━━ Source data

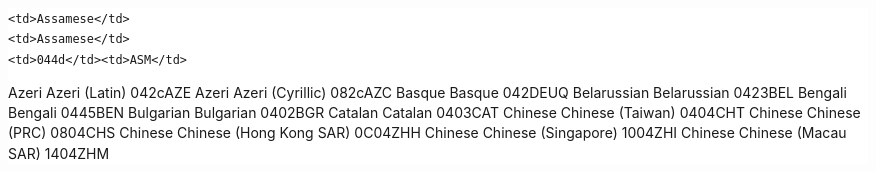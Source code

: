     <td>Assamese</td>
    <td>Assamese</td>
    <td>044d</td><td>ASM</td>
  </tr>
  <tr>
    <td>Azeri</td>
    <td>Azeri (Latin)</td>
    <td>042c</td><td>AZE</td>
  </tr>
  <tr>
    <td>Azeri</td>
    <td>Azeri (Cyrillic)</td>
    <td>082c</td><td>AZC</td>
  </tr>
  <tr>
    <td>Basque</td>
    <td>Basque</td>
    <td>042D</td><td>EUQ</td>
  </tr>
  <tr>
    <td>Belarussian</td>
    <td>Belarussian</td>
    <td>0423</td><td>BEL</td>
  </tr>
  <tr>
    <td>Bengali</td>
    <td>Bengali</td>
    <td>0445</td><td>BEN</td>
  </tr>
  <tr>
    <td>Bulgarian</td>
    <td>Bulgarian</td>
    <td>0402</td><td>BGR</td>
  </tr>
  <tr>
    <td>Catalan</td>
    <td>Catalan</td>
    <td>0403</td><td>CAT</td>
  </tr>
  <tr>
    <td>Chinese</td>
    <td>Chinese (Taiwan)</td>
    <td>0404</td><td>CHT</td>
  </tr>
  <tr>
    <td>Chinese</td>
    <td>Chinese (PRC)</td>
    <td>0804</td><td>CHS</td>
  </tr>
  <tr>
    <td>Chinese</td>
    <td>Chinese (Hong Kong SAR)</td>
    <td>0C04</td><td>ZHH</td>
  </tr>
  <tr>
    <td>Chinese</td>
    <td>Chinese (Singapore)</td>
    <td>1004</td><td>ZHI</td>
  </tr>
  <tr>
    <td>Chinese</td>
    <td>Chinese (Macau SAR)</td>
    <td>1404</td><td>ZHM</td>
  </tr>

━━━━

Look for the string "Azeri" in the data above and return every line that has it.

    <td>Azeri</td>
    <td>Azeri (Latin)</td>
    <td>Azeri</td>
    <td>Azeri (Cyrillic)</td>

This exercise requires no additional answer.